*** Data for review Section Begins ***
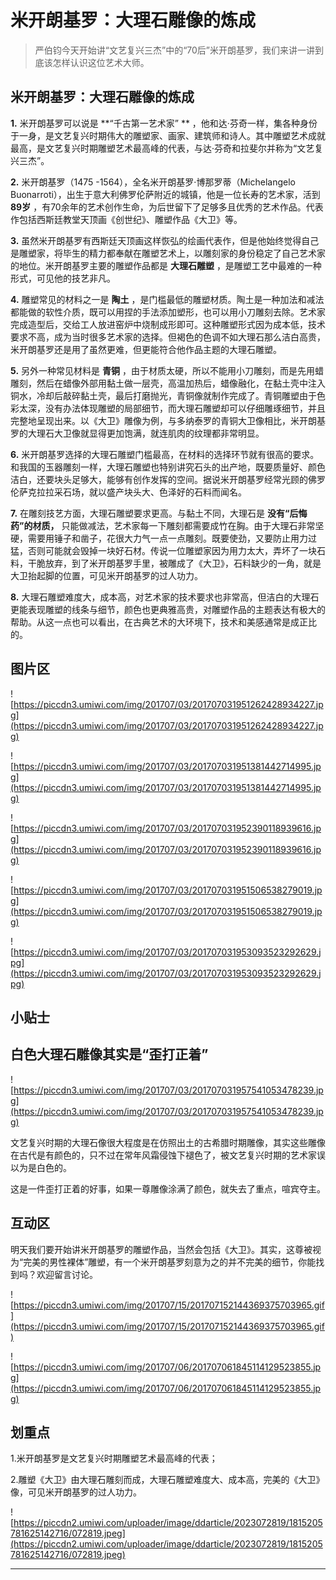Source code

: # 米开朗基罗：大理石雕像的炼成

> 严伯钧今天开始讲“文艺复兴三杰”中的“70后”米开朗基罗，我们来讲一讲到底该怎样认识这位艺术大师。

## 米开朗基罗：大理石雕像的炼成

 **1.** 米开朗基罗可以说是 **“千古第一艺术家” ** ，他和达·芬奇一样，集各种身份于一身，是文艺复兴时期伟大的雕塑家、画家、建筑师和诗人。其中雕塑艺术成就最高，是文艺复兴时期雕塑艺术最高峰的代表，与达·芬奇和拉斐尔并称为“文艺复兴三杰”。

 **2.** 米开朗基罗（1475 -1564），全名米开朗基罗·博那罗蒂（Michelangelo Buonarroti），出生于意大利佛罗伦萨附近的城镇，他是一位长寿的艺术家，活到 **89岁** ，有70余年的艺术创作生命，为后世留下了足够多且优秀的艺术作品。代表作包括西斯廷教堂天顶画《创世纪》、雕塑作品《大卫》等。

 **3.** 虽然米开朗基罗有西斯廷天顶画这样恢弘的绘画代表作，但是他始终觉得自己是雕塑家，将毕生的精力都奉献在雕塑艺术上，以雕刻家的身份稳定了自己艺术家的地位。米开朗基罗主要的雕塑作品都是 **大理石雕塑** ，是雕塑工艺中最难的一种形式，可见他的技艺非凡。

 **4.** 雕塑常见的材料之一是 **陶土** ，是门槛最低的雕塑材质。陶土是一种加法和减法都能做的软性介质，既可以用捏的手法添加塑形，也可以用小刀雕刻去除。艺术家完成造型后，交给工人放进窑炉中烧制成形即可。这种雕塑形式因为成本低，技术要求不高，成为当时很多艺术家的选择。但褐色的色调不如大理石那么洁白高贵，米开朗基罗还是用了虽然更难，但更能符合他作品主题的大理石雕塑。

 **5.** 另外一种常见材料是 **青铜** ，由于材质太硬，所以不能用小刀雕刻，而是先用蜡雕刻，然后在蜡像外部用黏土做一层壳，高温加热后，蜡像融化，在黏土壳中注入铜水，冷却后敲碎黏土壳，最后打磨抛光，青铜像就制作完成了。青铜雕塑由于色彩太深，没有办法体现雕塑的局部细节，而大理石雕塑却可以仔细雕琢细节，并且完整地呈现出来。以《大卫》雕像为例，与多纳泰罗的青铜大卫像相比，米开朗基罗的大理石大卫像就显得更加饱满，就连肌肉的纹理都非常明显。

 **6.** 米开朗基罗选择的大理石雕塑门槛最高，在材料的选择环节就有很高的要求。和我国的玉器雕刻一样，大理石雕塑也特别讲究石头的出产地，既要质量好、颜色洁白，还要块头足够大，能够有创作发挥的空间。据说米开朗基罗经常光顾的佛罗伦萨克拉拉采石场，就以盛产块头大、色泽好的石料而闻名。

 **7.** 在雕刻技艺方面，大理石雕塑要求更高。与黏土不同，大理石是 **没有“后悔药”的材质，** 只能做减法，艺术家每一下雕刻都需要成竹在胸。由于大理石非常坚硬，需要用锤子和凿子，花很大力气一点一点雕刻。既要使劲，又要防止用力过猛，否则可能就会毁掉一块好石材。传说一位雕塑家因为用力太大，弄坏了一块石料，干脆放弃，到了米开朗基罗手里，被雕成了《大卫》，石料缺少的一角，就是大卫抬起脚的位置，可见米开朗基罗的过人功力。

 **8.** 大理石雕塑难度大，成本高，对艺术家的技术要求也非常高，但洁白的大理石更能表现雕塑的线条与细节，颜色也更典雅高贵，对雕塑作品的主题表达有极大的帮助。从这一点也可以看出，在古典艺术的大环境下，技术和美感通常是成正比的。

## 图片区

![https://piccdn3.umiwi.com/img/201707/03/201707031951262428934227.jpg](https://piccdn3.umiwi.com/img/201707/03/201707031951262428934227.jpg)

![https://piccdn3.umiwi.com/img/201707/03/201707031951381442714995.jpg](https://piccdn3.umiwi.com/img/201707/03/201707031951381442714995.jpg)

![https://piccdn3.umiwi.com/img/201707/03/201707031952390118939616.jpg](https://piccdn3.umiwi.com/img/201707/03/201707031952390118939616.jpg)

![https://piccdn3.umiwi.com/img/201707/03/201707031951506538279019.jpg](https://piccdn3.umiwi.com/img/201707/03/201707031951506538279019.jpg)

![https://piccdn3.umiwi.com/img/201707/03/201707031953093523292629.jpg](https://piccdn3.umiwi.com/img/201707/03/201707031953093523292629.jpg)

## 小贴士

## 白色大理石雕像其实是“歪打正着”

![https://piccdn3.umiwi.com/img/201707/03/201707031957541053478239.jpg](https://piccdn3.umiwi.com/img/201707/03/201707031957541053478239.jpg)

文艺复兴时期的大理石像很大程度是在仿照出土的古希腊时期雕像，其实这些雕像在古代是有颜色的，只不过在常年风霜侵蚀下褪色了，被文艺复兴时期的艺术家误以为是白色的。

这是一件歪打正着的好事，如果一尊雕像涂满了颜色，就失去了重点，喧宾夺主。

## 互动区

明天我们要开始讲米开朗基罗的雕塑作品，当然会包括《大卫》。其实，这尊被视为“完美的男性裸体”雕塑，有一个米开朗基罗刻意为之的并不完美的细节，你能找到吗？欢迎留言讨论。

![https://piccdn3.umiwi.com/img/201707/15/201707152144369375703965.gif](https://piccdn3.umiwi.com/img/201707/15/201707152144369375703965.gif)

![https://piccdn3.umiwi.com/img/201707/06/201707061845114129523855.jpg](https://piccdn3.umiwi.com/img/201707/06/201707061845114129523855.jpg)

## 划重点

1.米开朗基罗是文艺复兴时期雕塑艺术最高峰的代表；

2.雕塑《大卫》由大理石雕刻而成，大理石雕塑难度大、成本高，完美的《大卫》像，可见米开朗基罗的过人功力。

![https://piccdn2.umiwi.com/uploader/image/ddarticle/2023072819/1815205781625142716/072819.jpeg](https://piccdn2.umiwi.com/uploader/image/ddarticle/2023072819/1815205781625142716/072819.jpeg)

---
*** Data for review Section Ends ***
*** Data for review Section Begins ***
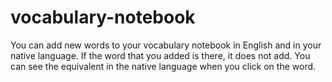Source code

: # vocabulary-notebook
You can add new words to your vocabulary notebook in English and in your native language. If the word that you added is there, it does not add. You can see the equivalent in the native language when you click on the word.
*** Data for review Section Ends ***
▶ **Exercise objective**
Looking at the records above, which lines contain "vocabulary"? Copy those lines.

▶ **The completed task**
: # vocabulary-notebook
You can add new words to your vocabulary notebook in English and in your native language. If the word that you added is there, it does not add. You can see the equivalent in the native language when you click on the word.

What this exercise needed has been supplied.